# fluorescent lights



## artisanelec (Aug 6, 2008)

Hi guys and girls

I am installing a fluorescent light above the door in a storage closet ( no clothing), according to artical 410.24a I do not have to install a fixture box is this correct, just the romex and a connector going into the back of the 24in fixture. I am doing the rough wiring job for a basement.

Or should I just go with a reccessed light with a lens cover?

Thanks


----------



## user4818 (Jan 15, 2009)

Assuming this is a strip fluorescent or undercabinet fluorescent, yes, it can be directly wired without a box.

I prefer a fluorescent over recessed as with the shower or fully enclosed trims you are limited to a 40 watt bulb in most cases. A fluorescent will be much brighter.


----------



## MDShunk (Jan 7, 2007)

I always use a fluorescent strip above the closet door trim unless there's a special request otherwise. I use a strip as long as the door opening for best results. 

If you run a 3-wire to that closet light, it's also a good place to mount the chime transformer on the one end.


----------



## user4818 (Jan 15, 2009)

MDShunk said:


> I always use a fluorescent strip above the closet door trim unless there's a special request otherwise. I use a strip as long as the door opening for best results.
> 
> If you run a 3-wire to that closet light, it's also a good place to mount the chime transformer on the one end.


Or you could just mount in on the panel in the basment like most normal people do. 

Good tip though.


----------



## MDShunk (Jan 7, 2007)

Peter D said:


> Or you could just mount in on the panel in the basment like most normal people do.
> 
> Good tip though.


He's doing a finished basement. That panel is likely to end up flush. Hard to say. It's a good tip for apartments, condos, homes without basements, and homes with highly finished basements. Sometimes there's just no "good" place for the chime transformer, and on the end of one of the closet lights is the next best place that nobody will ever notice.


----------



## artisanelec (Aug 6, 2008)

Thank you for the fast response,this is a great site with great information. What did we do 15 years ago with out the internet.

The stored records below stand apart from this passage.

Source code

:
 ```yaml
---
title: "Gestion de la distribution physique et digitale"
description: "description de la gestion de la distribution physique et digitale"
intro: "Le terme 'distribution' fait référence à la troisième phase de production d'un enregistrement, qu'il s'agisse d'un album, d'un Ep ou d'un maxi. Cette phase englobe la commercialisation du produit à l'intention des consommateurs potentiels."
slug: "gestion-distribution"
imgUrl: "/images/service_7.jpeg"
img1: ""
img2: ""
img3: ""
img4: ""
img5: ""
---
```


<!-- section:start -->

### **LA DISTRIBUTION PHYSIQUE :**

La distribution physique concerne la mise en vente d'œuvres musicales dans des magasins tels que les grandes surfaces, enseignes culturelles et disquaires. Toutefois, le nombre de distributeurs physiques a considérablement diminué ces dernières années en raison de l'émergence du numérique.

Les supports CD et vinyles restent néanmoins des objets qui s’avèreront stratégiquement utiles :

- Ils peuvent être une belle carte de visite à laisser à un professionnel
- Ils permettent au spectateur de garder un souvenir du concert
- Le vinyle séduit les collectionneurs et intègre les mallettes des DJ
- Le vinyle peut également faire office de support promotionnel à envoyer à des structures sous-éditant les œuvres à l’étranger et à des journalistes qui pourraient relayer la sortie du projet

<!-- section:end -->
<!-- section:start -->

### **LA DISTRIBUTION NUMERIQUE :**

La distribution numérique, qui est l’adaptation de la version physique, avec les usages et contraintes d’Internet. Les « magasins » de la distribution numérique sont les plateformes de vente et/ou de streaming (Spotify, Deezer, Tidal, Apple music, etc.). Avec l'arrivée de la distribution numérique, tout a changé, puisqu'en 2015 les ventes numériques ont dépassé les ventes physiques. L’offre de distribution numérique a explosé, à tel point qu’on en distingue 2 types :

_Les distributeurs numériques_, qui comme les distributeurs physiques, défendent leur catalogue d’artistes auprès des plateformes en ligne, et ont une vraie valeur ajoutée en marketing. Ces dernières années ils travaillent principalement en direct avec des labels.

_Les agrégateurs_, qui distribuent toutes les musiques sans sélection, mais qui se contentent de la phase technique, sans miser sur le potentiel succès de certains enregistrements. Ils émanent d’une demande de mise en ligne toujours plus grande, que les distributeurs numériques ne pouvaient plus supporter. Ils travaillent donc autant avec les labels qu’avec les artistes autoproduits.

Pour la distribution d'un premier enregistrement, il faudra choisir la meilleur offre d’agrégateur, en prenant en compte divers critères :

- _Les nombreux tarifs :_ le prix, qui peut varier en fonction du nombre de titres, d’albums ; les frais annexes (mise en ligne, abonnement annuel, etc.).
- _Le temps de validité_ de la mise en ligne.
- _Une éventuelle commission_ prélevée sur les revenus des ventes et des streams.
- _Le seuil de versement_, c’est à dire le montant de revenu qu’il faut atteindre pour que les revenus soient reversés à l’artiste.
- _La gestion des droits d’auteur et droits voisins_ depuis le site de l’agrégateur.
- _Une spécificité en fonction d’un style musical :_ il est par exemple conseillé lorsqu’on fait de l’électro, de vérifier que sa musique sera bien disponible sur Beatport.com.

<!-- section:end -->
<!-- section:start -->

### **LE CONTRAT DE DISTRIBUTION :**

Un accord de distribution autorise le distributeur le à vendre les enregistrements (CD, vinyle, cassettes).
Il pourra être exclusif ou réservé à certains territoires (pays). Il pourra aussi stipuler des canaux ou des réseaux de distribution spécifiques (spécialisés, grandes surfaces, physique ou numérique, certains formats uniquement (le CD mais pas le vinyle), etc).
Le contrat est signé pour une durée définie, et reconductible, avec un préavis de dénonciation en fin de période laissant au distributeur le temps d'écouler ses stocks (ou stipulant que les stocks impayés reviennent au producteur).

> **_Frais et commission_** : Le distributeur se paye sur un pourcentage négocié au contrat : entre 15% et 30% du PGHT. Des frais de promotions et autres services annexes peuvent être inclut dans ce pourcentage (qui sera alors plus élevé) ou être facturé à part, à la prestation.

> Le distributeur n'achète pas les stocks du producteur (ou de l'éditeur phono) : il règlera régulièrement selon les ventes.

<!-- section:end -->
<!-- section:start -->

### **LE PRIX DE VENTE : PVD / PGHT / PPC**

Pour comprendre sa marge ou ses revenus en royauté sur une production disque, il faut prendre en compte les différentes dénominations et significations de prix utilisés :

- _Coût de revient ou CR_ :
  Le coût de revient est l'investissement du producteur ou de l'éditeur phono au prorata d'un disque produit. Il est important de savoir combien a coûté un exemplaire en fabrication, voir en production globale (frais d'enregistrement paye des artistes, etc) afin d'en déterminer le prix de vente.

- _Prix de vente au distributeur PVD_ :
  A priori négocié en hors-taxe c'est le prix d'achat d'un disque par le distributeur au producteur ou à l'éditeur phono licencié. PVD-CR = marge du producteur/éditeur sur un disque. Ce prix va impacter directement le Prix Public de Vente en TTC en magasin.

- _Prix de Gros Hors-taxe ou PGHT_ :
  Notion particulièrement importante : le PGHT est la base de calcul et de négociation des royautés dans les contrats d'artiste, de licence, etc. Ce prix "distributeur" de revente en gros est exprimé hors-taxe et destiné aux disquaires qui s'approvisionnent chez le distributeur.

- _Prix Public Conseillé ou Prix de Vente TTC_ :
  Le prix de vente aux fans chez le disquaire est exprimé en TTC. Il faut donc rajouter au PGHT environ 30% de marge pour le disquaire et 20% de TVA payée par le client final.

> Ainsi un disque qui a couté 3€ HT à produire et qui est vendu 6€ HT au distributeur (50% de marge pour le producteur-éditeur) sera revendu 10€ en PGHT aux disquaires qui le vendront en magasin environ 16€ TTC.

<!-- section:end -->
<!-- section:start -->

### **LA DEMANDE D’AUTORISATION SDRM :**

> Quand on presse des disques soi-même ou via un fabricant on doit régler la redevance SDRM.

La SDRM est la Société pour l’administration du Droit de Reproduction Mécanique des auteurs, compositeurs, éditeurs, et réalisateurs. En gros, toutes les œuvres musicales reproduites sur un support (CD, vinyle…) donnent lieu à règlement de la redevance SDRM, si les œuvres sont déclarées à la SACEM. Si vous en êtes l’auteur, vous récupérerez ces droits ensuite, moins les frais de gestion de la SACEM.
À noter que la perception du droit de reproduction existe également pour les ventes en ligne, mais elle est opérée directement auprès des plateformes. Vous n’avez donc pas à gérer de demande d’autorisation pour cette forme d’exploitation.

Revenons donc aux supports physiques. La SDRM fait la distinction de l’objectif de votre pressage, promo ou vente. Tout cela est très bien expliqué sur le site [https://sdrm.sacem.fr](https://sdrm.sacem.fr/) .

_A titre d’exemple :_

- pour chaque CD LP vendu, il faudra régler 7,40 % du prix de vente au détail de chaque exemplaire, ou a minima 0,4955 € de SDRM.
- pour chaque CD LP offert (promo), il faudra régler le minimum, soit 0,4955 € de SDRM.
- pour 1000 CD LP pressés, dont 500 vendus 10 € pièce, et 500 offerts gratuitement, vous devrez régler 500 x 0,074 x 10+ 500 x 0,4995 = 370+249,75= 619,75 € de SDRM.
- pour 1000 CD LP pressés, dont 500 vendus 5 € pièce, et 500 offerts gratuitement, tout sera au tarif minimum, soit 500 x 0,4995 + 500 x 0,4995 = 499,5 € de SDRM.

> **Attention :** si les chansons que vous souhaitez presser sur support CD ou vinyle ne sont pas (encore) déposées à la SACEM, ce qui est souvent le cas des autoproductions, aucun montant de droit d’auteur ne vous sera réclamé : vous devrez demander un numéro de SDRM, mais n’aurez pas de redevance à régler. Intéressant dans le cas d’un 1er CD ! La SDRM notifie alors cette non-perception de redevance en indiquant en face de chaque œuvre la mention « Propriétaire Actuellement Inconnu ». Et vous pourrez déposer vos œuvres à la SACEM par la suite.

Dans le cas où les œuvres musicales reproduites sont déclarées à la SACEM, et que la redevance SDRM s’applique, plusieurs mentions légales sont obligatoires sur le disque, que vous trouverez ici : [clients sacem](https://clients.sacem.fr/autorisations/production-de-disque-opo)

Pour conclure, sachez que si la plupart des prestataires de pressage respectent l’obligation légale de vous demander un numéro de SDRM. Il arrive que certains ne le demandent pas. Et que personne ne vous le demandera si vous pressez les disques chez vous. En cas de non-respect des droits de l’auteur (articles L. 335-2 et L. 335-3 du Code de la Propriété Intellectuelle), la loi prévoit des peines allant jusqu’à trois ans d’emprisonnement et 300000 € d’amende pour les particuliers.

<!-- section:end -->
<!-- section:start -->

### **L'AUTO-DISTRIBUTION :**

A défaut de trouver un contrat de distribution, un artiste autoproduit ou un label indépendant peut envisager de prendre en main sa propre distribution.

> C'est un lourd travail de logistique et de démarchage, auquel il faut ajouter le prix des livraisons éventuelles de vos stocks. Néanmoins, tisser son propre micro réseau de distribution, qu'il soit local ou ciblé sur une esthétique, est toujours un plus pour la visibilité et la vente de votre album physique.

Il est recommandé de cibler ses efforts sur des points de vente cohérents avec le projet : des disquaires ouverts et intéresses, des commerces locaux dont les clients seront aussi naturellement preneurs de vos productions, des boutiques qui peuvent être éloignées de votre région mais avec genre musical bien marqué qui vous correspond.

keep them coming...................


----------



## 480sparky (Sep 20, 2007)

MDShunk said:


> He's doing a finished basement. That panel is likely to end up flush. Hard to say. It's a good tip for apartments, condos, homes without basements, and homes with highly finished basements.


 
I just stick the db trans on the box I install for the furnace switch. _That_ will never get covered up.


----------



## artisanelec (Aug 6, 2008)

The transformer is in the ceiling, it will be a drop ceiling 6 inches below upper joists.

Thanks.


----------



## MDShunk (Jan 7, 2007)

artisanelec said:


> The transformer is in the ceiling, it will be a drop ceiling 6 inches below upper joists.
> 
> Thanks.


That's cool. I really hate to see a drop ceiling in a basement remodel (for aestetic's sake), but for functionality, it can't be beat.


----------



## artisanelec (Aug 6, 2008)

Hey it's my basement.

Well it's cheaper and I am sure I will be adding lights and who knows what else in the futher.:thumbup:


----------



## MDShunk (Jan 7, 2007)

artisanelec said:


> Hey it's my basement.
> 
> Well it's cheaper and I am sure I will be adding lights and who knows what else in the futher.:thumbup:


Awesome. So... you'll be putting in some T8 parabolics? :laughing::whistling2:


----------



## artisanelec (Aug 6, 2008)

No just some cheap reccessed lights.


----------



## artisanelec (Aug 6, 2008)

Wait I have another question, I will have 4 dimmers for all the lights I am thinking of using two 2 gang boxes instead of one four gang box. I think this will allow more room ( dimmers take up alot of space ) in the boxes, plus dimmers give off lots of heat.

ANY COMMENTS


----------



## JohnJ0906 (Jan 22, 2007)

artisanelec said:


> Wait I have another question, I will have 4 dimmers for all the lights I am thinking of using two 2 gang boxes instead of one four gang box. I think this will allow more room ( dimmers take up alot of space ) in the boxes, plus dimmers give off lots of heat.
> 
> ANY COMMENTS


You would only have to remove one side of each dimmer that way, instead of both sides of the 2 inner dimmers if you used a 4 gang, so I think that would be a good idea.


----------



## NolaTigaBait (Oct 19, 2008)

MDShunk said:


> I always use a fluorescent strip above the closet door trim unless there's a special request otherwise. I use a strip as long as the door opening for best results.
> 
> If you run a 3-wire to that closet light, it's also a good place to mount the chime transformer on the one end.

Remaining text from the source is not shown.